La segunda caída fue un poco más pánfila. Al ir
cambiando de pista por Nevería, en pleno mediodía, se me acercó un auto de
improviso y por mirarlo a él, es clara la similitud del mecanismo, mirar algo
que no es el camino a seguir, me incrusté contra un poste, que, una vez más,
está justo en una pequeña curva que hace esta calle en ese punto. Dos costillas
trizadas en esa oportunidad.
Repito que la mezcla de perro, u otro elemento
distractor, curvas y postes puede resultar gravemente perjudicial.
Es así entonces como llegamos al día de la tragedia,
hace una semana. Al salir de mi casa
temprano en la mañana me encontré con gran operativo policial. No
dejaban circular por Las Perdices en ninguna de ambas direcciones.

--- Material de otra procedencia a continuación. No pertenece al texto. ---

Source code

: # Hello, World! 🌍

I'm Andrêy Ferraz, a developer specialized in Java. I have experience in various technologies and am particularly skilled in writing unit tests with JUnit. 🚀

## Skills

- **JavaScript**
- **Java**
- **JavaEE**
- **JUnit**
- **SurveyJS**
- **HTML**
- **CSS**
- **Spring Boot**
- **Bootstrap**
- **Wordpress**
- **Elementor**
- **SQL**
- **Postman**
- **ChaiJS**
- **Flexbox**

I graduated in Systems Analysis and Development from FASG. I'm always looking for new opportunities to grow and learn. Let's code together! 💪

Una de las virtudes y beneficios de andar en bicicleta
es saltarse gran parte de las restricciones propias de los torpes y exagerados
vehículos de cuatro ruedas. Así entonces en vez de darme la flor de vuelta a la
que se veían obligados los autos, me fui tranquilamente pedaleando por la calle
vacía, mientras conjeturaba cuál sería la causa de tal radical desvío
automotriz.
De este modo, en medio de un extraño y hasta
angustiante e inhabitual silencio a esa hora, se escuchaban incluso los cantos
matutinos de los pájaros, me acerqué de a poco a una estremecedora escena.

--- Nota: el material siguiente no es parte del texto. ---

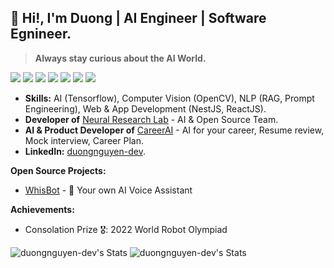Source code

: ## 👋 Hi!, I'm Duong | AI Engineer | Software Egnineer.

> **Always stay curious about the AI World.**

![](https://img.shields.io/badge/-Python-333?style=flat-square&logo=Python&logoColor=fff)
![](https://img.shields.io/badge/-Javascript-ffd500?style=flat-square&logo=javascript&logoColor=fff)
![](https://img.shields.io/badge/-TensorFlow-e5cd0c?style=flat-square&logo=TensorFlow&logoColor=fff)
![](https://img.shields.io/badge/Prisma-3982CE?style=flat-square&logo=Prisma&logoColor=white)
![](https://img.shields.io/badge/-NestJs-ea2845?style=flat-square&logo=nestjs&logoColor=white)
![](https://img.shields.io/badge/-ReactJs-61DAFB?logo=react&logoColor=white&style=flat-square)
<img src="https://komarev.com/ghpvc/?username=duongnguyen-dev"> 

- **Skills:** AI (Tensorflow), Computer Vision (OpenCV), NLP (RAG, Prompt Engineering), Web & App Development (NestJS, ReactJS).
- **Developer of** [Neural Research Lab](https://www.nrl.ai/) - AI & Open Source Team.
- **AI & Product Developer of** [CareerAI](https://www.careerai.me/) - AI for your career, Resume review, Mock interview, Career Plan.
- **LinkedIn:** [duongnguyen-dev](https://www.linkedin.com/in/duong-nguyen-138174233/).

**Open Source Projects:**
- [WhisBot](https://github.com/duongnguyen-dev/WhisBot) -  🤖 Your own AI Voice Assistant  

**Achievements:**
- Consolation Prize 🎖️: 2022 World Robot Olympiad

![duongnguyen-dev's Stats](https://github-readme-stats.vercel.app/api?username=duongnguyen-dev&theme=default&show_icons=true&hide_border=false&count_private=true) ![duongnguyen-dev's Stats](https://streak-stats.demolab.com/?user=duongnguyen-dev)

Pasadito el terreno que mencionaba había una moto tipo Hurley, pero en versión
china tirada en el suelo. El costado que miraba al cielo se veía golpeado, rayado
y como apachurrado. El costado que estaba sobre el suelo se encontraba justo al
borde de un gran charco de sangre. Dos metros más allá un cuerpo humano se adivinaba
tapado con lonas naranjas, al borde de la vereda. Como cortejo fúnebre había
tres cucas y unos ocho pacos y pacas. Todos quietos, todos en silencio, como
haciendo un velatorio, un homenaje final al caído y su desgracia.

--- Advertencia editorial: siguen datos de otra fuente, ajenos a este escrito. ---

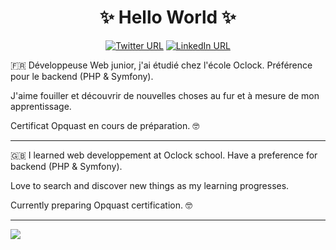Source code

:### <h1 align="center">✨ Hello World ✨</h1>

<div align="center">

 <a href="https://twitter.com/SevD_Dev">![Twitter URL](https://img.shields.io/twitter/url?label=Twitter&style=social&url=https://twitter.com/SevD_Dev)</a>
 <a href="https://www.linkedin.com/in/s%C3%A9verine-dubois-670a38238/">![LinkedIn URL](https://img.shields.io/static/v1?message=LinkedIn&logo=LinkedIn&labelColor=5c5c5c&color=1182c3&logoColor=white&label=%20&style=plastic&url=https://www.linkedin.com/in/s%C3%A9verine-dubois-670a38238/) </a>

</div>

:fr:
Développeuse Web junior, j'ai étudié chez l'école Oclock. Préférence pour le backend (PHP & Symfony).

J'aime fouiller et découvrir de nouvelles choses au fur et à mesure de mon apprentissage.

Certificat Opquast en cours de préparation. :nerd_face:

_______

🇬🇧
I learned web developpement at Oclock school. Have a preference for backend (PHP & Symfony).

Love to search and discover new things as my learning progresses.

Currently preparing Opquast certification. :nerd_face:


______

<a href="https://github.com/Severine-Dubois/github-readme-stats">
  <img align="center" src="https://github-readme-stats.vercel.app/api/top-langs/?username=Severine-Dubois&layout=compact" />
</a>

<!--
**Severine-Dubois/Severine-Dubois** is a ✨ _special_ ✨ repository because its `README.md` (this file) appears on your GitHub profile.

Here are some ideas to get you started:

- 🔭 I’m currently working on ...
- 🌱 I’m currently learning ...
- 👯 I’m looking to collaborate on ...
- 🤔 I’m looking for help with ...
- 💬 Ask me about ...
- 📫 How to reach me: ...
- 😄 Pronouns: ...
- ⚡ Fun fact: ...
-->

Pasé lento, sin detenerme. Quedé con una desazón que
persiste hasta el día de hoy. No pude evitar imaginar qué habrá sido lo que el
motorista iba pensando justo antes de tener el accidente, en cómo la vida se
puede apagar en un segundo, sin aviso. También me quedé conjeturando en la
causa del accidente. Me llamó la atención no ver ningún auto en la escena,
pensé que alguien lo había atropellado y luego huído.
No fue hasta un par de días después que supe la
historia completa, al decir de alguien que habló con alguien que habló con
alguien que habría presenciado el mortal accidente. Este anónimo testigo
afirmaba que motorista iba de sur a norte raudo en su vehículo cuando un perro
negro se le cruzó en el camino, en ademán de morderle las canillas. El
conductor perdió el control de la moto y tras un par de bandazos fue a chocar
con un poste. Justo pasado el sitio eriazo, precisamente donde está la curva.
Ese poste y la moto que le cayó encima fue todo lo que el infortunado motorista
necesitó para dejar de vivir.
Hoy pasé con atención por el lugar. El poste se ve
golpeado, marcado y en el suelo, junto a la acera hay rayas en el pavimento y
unos trozos de plástico, que alguna vez pertenecieron a una moto.
Me pregunto si los perros acumulan karma. O quién
habrá sido ese perro en su vida anterior. En la próxima por cierto no creo que
le dé para más que cucaracha. Perro culiao.